• [INSTRUCTIONS TO FOLLOW] The answer must be a bare number: the count of lines below that contain "Stop".

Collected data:
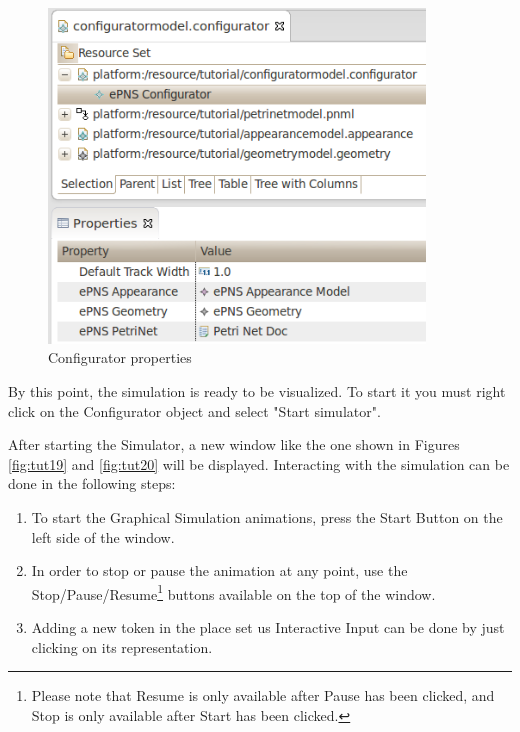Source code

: \begin{figure}[htp]
\begin{center}
  \includegraphics[width=10.0cm]{image/tutorial/Tutorial_18.png}
  \caption{Configurator properties}
  \label{fig:tut18}
\end{center}
\end{figure}

\newpage
By this point, the simulation is ready to be visualized. To start it you must right click on the Configurator object and select 
"Start simulator". 

After starting the Simulator, a new window like the one shown in Figures \ref{fig:tut19} and \ref{fig:tut20} will be displayed. 
Interacting with the simulation can be done in the following steps:
 
\begin{enumerate}
  \item To start the Graphical Simulation animations, press the Start Button on the left side of the window. 
  \item In order to stop or pause the animation at any point, use the Stop/Pause/Resume\footnote{Please note that Resume is only available 
  after Pause has been clicked, and Stop is only available after Start has been clicked.} buttons available on the top of the window.
  \item Adding a new token in the place set us Interactive Input can be done by just clicking on its representation.
\end{enumerate}

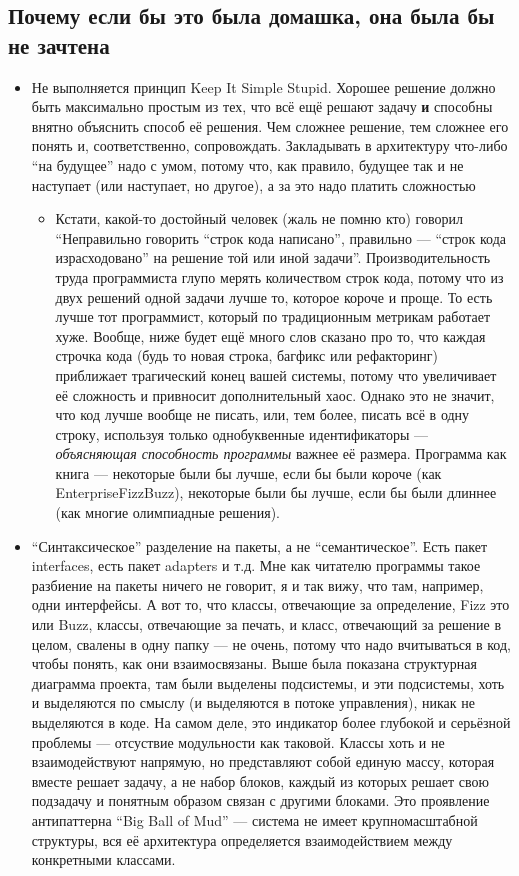 \documentclass[a5paper]{article}
\begin{document}
\subsection{Почему если бы это была домашка, она была бы не зачтена}

\begin{itemize}
	\item Не выполняется принцип Keep It Simple Stupid. Хорошее решение должно быть максимально простым из тех, что всё ещё решают задачу \textbf{и} способны внятно объяснить способ её решения. Чем сложнее решение, тем сложнее его понять и, соответственно, сопровождать. Закладывать в архитектуру что-либо ``на будущее'' надо с умом, потому что, как правило, будущее так и не наступает (или наступает, но другое), а за это надо платить сложностью
	\begin{itemize}
		\item Кстати, какой-то достойный человек (жаль не помню кто) говорил ``Неправильно говорить ``строк кода написано'', правильно --- ``строк кода израсходовано'' на решение той или иной задачи''. Производительность труда программиста глупо мерять количеством строк кода, потому что из двух решений одной задачи лучше то, которое короче и проще. То есть лучше тот программист, который по традиционным метрикам работает хуже. Вообще, ниже будет ещё много слов сказано про то, что каждая строчка кода (будь то новая строка, багфикс или рефакторинг) приближает трагический конец вашей системы, потому что увеличивает её сложность и привносит дополнительный хаос. Однако это не значит, что код лучше вообще не писать, или, тем более, писать всё в одну строку, используя только однобуквенные идентификаторы --- \textit{объясняющая способность программы} важнее её размера. Программа как книга --- некоторые были бы лучше, если бы были короче (как EnterpriseFizzBuzz), некоторые были бы лучше, если бы были длиннее (как многие олимпиадные решения).
	\end{itemize}
	\item ``Синтаксическое'' разделение на пакеты, а не ``семантическое''. Есть пакет interfaces, есть пакет adapters и т.д. Мне как читателю программы такое разбиение на пакеты ничего не говорит, я и так вижу, что там, например, одни интерфейсы. А вот то, что классы, отвечающие за определение, Fizz это или Buzz, классы, отвечающие за печать, и класс, отвечающий за решение в целом, свалены в одну папку --- не очень, потому что надо вчитываться в код, чтобы понять, как они взаимосвязаны. Выше была показана структурная диаграмма проекта, там были выделены подсистемы, и эти подсистемы, хоть и выделяются по смыслу (и выделяются в потоке управления), никак не выделяются в коде. На самом деле, это индикатор более глубокой и серьёзной проблемы --- отсуствие модульности как таковой. Классы хоть и не взаимодействуют напрямую, но представляют собой единую массу, которая вместе решает задачу, а не набор блоков, каждый из которых решает свою подзадачу и понятным образом связан с другими блоками. Это проявление антипаттерна ``Big Ball of Mud'' --- система не имеет крупномасштабной структуры, вся её архитектура определяется взаимодействием между конкретными классами.

\end{itemize}
\end{document}
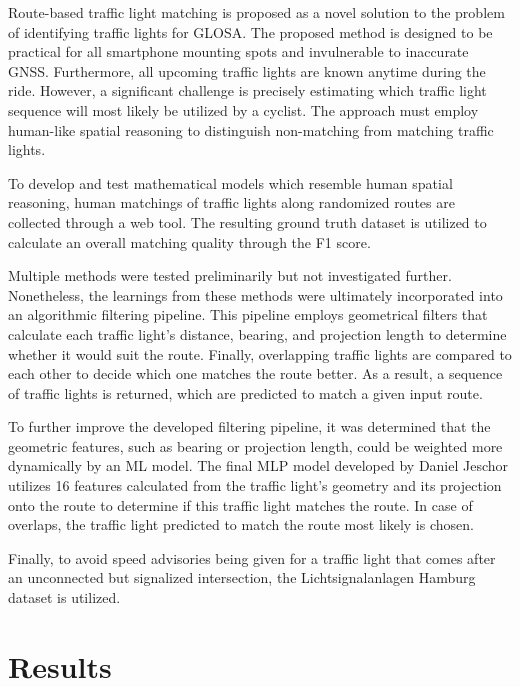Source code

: \begin{Summary}
Route-based traffic light matching is proposed as a novel solution to the problem of identifying traffic lights for GLOSA. The proposed method is designed to be practical for all smartphone mounting spots and invulnerable to inaccurate GNSS. Furthermore, all upcoming traffic lights are known anytime during the ride. However, a significant challenge is precisely estimating which traffic light sequence will most likely be utilized by a cyclist. The approach must employ human-like spatial reasoning to distinguish non-matching from matching traffic lights.

To develop and test mathematical models which resemble human spatial reasoning, human matchings of traffic lights along randomized routes are collected through a web tool. The resulting ground truth dataset is utilized to calculate an overall matching quality through the F1 score.

Multiple methods were tested preliminarily but not investigated further. Nonetheless, the learnings from these methods were ultimately incorporated into an algorithmic filtering pipeline. This pipeline employs geometrical filters that calculate each traffic light's distance, bearing, and projection length to determine whether it would suit the route. Finally, overlapping traffic lights are compared to each other to decide which one matches the route better. As a result, a sequence of traffic lights is returned, which are predicted to match a given input route.

To further improve the developed filtering pipeline, it was determined that the geometric features, such as bearing or projection length, could be weighted more dynamically by an ML model. The final MLP model developed by Daniel Jeschor \cite{jeschor_2022} utilizes 16 features calculated from the traffic light's geometry and its projection onto the route to determine if this traffic light matches the route. In case of overlaps, the traffic light predicted to match the route most likely is chosen.

Finally, to avoid speed advisories being given for a traffic light that comes after an unconnected but signalized intersection, the Lichtsignalanlagen Hamburg dataset is utilized. 
\end{Summary}

\section{Results}

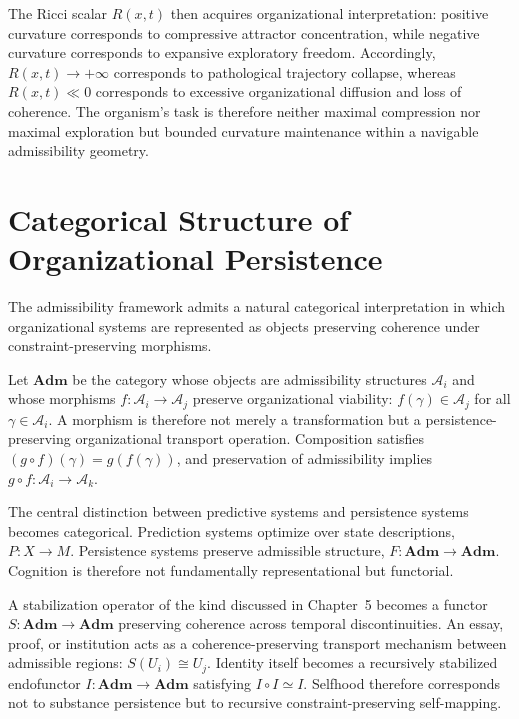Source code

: \documentclass[12pt,a4paper]{report}
\theoremstyle{flyxion}
\begin{document}
The Ricci scalar $R(x,t)$ then acquires organizational interpretation: positive curvature corresponds to compressive attractor concentration, while negative curvature corresponds to expansive exploratory freedom. Accordingly, $R(x,t) \rightarrow +\infty$ corresponds to pathological trajectory collapse, whereas $R(x,t) \ll 0$ corresponds to excessive organizational diffusion and loss of coherence. The organism's task is therefore neither maximal compression nor maximal exploration but bounded curvature maintenance within a navigable admissibility geometry.


\chapter{Categorical Structure of Organizational Persistence}

The admissibility framework admits a natural categorical interpretation in which organizational systems are represented as objects preserving coherence under constraint-preserving morphisms.

Let $\mathbf{Adm}$ be the category whose objects are admissibility structures $\mathcal{A}_i$ and whose morphisms $f : \mathcal{A}_i \rightarrow \mathcal{A}_j$ preserve organizational viability: $f(\gamma) \in \mathcal{A}_j$ for all $\gamma \in \mathcal{A}_i$. A morphism is therefore not merely a transformation but a persistence-preserving organizational transport operation. Composition satisfies $(g \circ f)(\gamma) = g(f(\gamma))$, and preservation of admissibility implies $g \circ f : \mathcal{A}_i \rightarrow \mathcal{A}_k$.

The central distinction between predictive systems and persistence systems becomes categorical. Prediction systems optimize over state descriptions, $P : X \rightarrow M$. Persistence systems preserve admissible structure, $F : \mathbf{Adm} \rightarrow \mathbf{Adm}$. Cognition is therefore not fundamentally representational but functorial.

A stabilization operator of the kind discussed in Chapter~5 becomes a functor $S : \mathbf{Adm} \rightarrow \mathbf{Adm}$ preserving coherence across temporal discontinuities. An essay, proof, or institution acts as a coherence-preserving transport mechanism between admissible regions: $S(U_i) \cong U_j$. Identity itself becomes a recursively stabilized endofunctor $I : \mathbf{Adm} \rightarrow \mathbf{Adm}$ satisfying $I \circ I \simeq I$. Selfhood therefore corresponds not to substance persistence but to recursive constraint-preserving self-mapping.
\end{document}
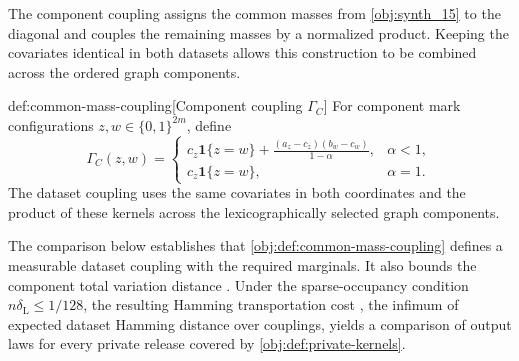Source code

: The component coupling  assigns the common masses from \cref{obj:synth_15} to the diagonal and couples the remaining masses by a normalized product. Keeping the covariates identical in both datasets allows this construction to be combined across the ordered graph components.

\begin{definitionv}{def:common-mass-coupling}[Component coupling \(\Gamma_C\)]
For component mark configurations \(z,w\in\{0,1\}^{2m}\), define
\[
\Gamma_C(z,w)
=
\begin{cases}
\displaystyle
c_z\mathbf 1\{z=w\}
+\frac{(a_z-c_z)(b_w-c_w)}{1-\alpha},
&\alpha<1,\\[6pt]
c_z\mathbf 1\{z=w\},
&\alpha=1.
\end{cases}
\]
The dataset coupling uses the same covariates in both coordinates and the product of these kernels across the lexicographically selected graph components.
\end{definitionv}

The comparison below establishes that \cref{obj:def:common-mass-coupling} defines a measurable dataset coupling with the required marginals. It also bounds the component total variation distance . Under the sparse-occupancy condition \(n\delta_{\mathrm L}\le1/128\), the resulting Hamming transportation cost , the infimum of expected dataset Hamming distance over couplings, yields a comparison of output laws for every private release covered by \cref{obj:def:private-kernels}.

• [RESPONSE TO THIS EXERCISE] 2